» PROBLEM TO SOLVE
Isolate every line in the data with the string "moved" and copy it.

» Dataset entries
***

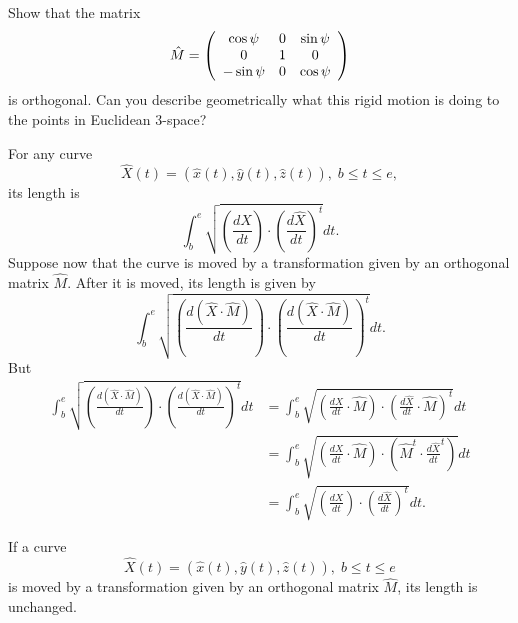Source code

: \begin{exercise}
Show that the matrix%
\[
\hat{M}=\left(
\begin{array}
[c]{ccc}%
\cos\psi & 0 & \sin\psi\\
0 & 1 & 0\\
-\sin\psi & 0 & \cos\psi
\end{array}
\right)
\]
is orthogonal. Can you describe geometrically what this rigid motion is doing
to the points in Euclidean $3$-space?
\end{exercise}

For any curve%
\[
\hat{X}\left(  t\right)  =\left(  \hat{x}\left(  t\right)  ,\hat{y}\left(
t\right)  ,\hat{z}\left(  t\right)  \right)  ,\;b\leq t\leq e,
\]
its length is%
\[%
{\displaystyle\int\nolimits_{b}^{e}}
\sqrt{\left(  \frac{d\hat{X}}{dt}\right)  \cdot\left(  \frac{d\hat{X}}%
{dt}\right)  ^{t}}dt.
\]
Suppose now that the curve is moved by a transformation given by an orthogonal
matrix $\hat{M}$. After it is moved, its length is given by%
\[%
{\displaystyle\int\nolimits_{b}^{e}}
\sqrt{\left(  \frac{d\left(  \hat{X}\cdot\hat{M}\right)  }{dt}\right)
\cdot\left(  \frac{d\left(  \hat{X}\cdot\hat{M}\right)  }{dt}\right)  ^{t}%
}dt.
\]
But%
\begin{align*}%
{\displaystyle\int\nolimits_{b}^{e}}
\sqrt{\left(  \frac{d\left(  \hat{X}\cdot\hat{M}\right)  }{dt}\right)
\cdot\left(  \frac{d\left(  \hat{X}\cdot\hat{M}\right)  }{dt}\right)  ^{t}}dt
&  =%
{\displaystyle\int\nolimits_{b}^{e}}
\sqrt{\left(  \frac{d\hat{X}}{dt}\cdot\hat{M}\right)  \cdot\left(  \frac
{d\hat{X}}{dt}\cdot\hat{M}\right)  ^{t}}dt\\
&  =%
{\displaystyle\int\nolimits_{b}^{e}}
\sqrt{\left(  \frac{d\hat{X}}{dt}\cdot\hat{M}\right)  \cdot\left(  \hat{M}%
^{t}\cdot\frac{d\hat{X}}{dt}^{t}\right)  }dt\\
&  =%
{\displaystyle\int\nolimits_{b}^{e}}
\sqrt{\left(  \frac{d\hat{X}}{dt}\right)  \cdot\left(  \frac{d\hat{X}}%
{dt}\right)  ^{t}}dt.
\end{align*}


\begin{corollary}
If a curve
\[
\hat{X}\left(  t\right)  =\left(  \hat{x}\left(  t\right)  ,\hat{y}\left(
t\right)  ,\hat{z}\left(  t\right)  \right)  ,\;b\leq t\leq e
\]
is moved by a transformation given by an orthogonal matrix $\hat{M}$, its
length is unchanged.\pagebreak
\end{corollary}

***

» RESPONSE AREA
Suppose now that the curve is moved by a transformation given by an orthogonal
matrix $\hat{M}$. After it is moved, its length is given by%
is moved by a transformation given by an orthogonal matrix $\hat{M}$, its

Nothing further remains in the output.